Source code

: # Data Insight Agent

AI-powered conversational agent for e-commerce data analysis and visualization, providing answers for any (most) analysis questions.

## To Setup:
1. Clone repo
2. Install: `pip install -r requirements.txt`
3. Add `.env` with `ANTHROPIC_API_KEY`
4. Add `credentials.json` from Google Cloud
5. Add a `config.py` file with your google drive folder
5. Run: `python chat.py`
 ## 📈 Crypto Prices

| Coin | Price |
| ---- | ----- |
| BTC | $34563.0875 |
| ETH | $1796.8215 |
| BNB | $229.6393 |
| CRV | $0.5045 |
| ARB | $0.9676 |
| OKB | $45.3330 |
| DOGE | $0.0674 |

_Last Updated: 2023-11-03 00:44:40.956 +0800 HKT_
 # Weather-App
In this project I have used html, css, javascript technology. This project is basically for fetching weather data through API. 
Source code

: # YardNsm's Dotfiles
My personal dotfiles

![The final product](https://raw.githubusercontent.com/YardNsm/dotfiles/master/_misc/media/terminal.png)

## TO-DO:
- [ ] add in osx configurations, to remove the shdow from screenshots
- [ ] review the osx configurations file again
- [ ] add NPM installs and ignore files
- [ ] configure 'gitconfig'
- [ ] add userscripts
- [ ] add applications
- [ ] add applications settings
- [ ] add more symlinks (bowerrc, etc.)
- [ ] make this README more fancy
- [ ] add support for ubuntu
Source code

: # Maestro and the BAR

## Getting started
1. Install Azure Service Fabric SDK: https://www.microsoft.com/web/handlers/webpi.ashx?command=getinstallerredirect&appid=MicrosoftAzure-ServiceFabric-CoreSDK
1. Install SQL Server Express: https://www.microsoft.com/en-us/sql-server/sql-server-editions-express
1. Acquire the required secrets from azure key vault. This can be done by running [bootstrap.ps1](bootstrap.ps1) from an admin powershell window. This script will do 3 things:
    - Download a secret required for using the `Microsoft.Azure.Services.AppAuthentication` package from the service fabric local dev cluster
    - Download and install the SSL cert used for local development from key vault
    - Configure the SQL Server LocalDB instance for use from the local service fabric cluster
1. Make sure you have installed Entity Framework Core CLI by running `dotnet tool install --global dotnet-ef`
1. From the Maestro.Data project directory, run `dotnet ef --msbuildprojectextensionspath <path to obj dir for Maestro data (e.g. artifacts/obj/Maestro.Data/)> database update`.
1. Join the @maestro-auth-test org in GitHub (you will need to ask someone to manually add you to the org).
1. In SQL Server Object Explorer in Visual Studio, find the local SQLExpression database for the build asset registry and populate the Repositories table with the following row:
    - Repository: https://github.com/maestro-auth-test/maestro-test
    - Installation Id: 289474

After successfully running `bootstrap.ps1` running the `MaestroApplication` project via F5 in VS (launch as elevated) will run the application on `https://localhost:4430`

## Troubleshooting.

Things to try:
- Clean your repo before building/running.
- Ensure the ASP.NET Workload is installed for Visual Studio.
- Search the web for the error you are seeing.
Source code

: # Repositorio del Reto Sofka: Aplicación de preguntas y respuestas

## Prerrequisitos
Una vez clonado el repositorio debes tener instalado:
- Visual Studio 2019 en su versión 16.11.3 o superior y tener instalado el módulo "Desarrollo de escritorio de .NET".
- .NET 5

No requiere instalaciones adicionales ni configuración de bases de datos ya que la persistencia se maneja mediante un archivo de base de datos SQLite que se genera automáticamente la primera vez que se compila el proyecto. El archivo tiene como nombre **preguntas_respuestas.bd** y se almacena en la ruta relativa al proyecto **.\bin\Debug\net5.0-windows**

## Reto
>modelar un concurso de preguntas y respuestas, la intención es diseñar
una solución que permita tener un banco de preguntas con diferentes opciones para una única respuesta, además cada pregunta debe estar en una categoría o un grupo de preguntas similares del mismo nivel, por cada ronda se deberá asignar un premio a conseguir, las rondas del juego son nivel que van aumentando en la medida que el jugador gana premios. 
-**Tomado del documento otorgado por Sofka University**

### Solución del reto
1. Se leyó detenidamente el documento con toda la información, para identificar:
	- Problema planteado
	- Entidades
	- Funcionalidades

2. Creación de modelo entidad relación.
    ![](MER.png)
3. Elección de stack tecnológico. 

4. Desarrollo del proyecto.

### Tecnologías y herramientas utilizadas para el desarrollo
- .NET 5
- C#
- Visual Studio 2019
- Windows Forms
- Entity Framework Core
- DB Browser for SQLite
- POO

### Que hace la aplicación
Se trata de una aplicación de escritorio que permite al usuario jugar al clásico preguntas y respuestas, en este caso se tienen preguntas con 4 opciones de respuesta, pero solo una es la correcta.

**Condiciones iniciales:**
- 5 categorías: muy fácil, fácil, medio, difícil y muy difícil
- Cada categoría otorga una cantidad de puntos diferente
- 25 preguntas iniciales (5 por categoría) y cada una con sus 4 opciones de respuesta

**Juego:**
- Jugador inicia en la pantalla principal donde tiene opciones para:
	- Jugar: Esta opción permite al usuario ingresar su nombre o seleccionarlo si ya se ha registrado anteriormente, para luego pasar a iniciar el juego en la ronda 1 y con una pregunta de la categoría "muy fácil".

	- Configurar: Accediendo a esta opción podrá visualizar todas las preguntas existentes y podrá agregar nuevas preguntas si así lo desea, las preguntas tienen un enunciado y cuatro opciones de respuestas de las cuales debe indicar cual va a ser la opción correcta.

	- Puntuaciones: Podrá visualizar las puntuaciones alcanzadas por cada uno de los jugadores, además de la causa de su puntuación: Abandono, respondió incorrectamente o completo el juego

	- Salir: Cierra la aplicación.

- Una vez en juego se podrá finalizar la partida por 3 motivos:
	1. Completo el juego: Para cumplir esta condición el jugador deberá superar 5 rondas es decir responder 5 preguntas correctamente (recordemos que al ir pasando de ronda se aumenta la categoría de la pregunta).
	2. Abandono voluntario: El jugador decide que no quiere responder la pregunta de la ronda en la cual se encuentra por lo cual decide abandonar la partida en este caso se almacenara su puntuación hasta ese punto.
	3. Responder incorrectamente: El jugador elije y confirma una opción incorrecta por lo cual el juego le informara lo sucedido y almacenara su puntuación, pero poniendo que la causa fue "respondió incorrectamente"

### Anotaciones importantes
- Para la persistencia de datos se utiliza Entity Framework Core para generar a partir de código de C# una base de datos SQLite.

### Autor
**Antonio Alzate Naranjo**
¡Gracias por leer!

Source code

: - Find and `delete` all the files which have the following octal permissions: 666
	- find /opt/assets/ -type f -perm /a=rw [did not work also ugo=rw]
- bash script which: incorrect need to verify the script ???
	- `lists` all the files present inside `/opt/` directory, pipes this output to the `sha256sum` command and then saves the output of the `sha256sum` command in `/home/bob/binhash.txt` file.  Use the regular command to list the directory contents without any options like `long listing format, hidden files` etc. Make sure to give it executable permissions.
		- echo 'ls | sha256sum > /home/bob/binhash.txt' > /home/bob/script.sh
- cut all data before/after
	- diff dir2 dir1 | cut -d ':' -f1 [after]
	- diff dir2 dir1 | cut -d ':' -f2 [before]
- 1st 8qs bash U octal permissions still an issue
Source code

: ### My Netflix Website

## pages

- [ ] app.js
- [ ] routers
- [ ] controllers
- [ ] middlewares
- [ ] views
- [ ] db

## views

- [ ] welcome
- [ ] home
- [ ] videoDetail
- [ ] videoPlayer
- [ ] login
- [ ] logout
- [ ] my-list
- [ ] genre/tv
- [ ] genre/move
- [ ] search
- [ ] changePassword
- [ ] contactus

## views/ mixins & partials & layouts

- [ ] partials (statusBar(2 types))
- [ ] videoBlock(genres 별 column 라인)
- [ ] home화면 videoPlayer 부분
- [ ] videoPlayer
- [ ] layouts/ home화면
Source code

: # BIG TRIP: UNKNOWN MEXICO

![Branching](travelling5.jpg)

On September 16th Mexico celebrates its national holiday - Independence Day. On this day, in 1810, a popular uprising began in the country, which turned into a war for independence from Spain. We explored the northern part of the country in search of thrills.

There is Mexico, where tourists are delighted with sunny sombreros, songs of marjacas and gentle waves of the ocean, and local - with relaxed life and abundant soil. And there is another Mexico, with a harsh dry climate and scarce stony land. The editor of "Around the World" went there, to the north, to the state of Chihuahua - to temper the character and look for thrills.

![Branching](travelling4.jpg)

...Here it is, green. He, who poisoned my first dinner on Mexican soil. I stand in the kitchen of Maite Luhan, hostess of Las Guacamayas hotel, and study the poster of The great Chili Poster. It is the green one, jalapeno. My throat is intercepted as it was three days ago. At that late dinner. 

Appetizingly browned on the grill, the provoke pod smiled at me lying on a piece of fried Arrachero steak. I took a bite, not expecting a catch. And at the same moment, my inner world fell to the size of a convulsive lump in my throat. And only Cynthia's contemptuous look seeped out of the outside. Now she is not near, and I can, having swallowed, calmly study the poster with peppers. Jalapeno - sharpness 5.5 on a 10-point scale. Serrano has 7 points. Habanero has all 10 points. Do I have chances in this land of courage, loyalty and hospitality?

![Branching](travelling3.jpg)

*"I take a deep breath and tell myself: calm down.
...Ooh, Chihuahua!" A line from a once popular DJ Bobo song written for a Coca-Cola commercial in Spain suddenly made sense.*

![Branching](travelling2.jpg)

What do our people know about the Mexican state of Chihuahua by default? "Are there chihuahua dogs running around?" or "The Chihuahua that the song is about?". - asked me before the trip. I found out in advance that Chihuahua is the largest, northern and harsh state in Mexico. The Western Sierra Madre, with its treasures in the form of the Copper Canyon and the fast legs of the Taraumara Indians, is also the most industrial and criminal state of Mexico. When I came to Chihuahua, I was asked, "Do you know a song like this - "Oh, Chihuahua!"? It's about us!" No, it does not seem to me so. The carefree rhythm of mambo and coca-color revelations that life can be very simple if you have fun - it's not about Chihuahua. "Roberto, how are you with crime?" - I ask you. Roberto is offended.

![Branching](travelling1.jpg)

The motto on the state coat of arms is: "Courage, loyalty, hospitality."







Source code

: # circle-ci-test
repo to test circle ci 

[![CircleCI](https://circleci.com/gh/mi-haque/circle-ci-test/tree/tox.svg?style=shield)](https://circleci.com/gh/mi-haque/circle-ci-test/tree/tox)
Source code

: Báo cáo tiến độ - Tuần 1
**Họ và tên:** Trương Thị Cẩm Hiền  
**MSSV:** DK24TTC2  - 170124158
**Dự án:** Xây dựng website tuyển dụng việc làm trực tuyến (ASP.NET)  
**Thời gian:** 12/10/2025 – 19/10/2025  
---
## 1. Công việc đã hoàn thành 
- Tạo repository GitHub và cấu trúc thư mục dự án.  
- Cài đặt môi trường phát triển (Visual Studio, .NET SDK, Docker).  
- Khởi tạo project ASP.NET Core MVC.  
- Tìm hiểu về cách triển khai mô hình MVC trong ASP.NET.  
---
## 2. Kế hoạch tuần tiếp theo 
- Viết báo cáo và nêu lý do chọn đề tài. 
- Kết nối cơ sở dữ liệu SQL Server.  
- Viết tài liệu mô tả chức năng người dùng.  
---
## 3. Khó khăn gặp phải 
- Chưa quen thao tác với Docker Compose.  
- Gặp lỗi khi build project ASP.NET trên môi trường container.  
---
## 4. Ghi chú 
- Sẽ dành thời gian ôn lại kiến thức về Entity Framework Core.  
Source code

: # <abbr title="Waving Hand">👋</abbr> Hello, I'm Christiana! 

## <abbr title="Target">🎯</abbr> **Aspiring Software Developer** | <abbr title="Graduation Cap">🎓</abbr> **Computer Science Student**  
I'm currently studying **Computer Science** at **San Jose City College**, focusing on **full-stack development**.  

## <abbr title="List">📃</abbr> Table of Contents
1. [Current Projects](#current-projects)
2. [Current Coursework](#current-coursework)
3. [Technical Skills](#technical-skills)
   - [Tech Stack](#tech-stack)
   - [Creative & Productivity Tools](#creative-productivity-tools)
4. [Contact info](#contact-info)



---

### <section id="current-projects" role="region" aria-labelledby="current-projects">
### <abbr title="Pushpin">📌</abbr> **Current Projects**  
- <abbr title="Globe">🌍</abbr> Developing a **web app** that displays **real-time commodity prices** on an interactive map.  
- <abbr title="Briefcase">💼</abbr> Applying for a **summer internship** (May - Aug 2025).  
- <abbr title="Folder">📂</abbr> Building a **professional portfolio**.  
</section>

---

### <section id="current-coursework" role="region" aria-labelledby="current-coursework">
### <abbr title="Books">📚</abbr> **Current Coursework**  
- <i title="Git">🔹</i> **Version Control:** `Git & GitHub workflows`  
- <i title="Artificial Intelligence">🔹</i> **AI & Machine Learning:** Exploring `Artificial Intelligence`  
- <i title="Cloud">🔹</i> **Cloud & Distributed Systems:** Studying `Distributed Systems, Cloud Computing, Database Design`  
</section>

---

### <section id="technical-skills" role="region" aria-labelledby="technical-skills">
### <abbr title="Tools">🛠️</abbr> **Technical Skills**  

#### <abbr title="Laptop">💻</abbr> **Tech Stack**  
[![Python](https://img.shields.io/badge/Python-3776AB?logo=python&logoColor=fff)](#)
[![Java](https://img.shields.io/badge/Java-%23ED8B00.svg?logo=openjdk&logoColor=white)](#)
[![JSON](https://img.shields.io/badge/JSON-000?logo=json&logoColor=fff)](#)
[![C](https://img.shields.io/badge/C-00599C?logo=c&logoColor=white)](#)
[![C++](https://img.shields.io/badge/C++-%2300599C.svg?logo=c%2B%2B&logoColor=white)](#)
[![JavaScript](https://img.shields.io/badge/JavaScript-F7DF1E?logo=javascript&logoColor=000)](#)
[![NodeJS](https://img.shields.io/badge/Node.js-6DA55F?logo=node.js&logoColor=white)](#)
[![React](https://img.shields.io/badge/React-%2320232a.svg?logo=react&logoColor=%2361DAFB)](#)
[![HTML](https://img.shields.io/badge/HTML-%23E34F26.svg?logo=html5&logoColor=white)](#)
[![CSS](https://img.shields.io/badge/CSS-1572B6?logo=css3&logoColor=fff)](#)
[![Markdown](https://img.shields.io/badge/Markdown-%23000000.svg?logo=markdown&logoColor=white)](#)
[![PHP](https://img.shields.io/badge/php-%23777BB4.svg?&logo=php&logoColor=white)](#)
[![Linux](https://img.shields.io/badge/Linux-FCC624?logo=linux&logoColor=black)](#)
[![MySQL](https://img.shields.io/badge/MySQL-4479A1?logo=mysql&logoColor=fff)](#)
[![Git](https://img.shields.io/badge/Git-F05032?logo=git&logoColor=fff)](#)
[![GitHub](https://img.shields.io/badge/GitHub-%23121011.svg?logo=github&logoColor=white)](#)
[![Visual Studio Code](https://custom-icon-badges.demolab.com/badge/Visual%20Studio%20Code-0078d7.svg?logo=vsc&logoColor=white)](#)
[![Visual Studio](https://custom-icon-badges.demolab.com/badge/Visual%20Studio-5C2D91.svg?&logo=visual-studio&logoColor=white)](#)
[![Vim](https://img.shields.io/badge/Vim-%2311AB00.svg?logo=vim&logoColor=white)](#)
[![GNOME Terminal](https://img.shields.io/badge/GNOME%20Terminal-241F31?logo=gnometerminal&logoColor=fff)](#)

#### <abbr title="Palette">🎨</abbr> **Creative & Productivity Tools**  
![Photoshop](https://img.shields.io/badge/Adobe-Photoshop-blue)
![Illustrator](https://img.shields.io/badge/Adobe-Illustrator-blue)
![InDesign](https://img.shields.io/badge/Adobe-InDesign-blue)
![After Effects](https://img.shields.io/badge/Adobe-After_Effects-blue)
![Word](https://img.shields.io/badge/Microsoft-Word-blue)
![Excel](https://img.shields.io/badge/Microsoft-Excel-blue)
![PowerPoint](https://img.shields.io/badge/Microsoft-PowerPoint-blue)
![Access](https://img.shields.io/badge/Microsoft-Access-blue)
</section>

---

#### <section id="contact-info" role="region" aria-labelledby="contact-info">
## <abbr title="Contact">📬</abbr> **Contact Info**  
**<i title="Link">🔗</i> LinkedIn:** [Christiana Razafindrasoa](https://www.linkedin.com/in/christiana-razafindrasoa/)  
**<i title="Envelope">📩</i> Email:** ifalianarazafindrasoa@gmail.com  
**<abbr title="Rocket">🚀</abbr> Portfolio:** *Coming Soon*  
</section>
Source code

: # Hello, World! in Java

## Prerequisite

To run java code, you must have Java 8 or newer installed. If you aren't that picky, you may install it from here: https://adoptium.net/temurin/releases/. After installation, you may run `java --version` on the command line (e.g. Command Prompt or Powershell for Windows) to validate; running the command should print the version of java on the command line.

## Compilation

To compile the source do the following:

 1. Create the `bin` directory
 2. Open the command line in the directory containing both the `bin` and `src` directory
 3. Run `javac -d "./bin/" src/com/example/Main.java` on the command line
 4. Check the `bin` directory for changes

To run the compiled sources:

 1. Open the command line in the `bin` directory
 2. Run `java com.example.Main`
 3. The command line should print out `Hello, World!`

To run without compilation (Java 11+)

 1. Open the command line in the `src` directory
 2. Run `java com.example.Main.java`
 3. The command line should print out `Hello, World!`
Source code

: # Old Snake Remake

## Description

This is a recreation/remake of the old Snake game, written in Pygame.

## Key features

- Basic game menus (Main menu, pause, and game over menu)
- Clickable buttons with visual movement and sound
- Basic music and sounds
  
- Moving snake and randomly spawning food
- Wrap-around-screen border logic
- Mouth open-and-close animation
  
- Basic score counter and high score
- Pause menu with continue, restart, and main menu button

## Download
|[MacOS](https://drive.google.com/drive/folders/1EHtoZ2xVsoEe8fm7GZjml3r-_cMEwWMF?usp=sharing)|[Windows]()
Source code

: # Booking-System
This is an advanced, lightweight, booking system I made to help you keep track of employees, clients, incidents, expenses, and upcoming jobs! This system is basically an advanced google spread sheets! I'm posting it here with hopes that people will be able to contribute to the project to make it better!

________________

• _Task item_:
Lines of the material may hold the string "region". Copy each one that does.

• _Your response_:
### <section id="current-projects" role="region" aria-labelledby="current-projects">
### <section id="current-coursework" role="region" aria-labelledby="current-coursework">
### <section id="technical-skills" role="region" aria-labelledby="technical-skills">
#### <section id="contact-info" role="region" aria-labelledby="contact-info">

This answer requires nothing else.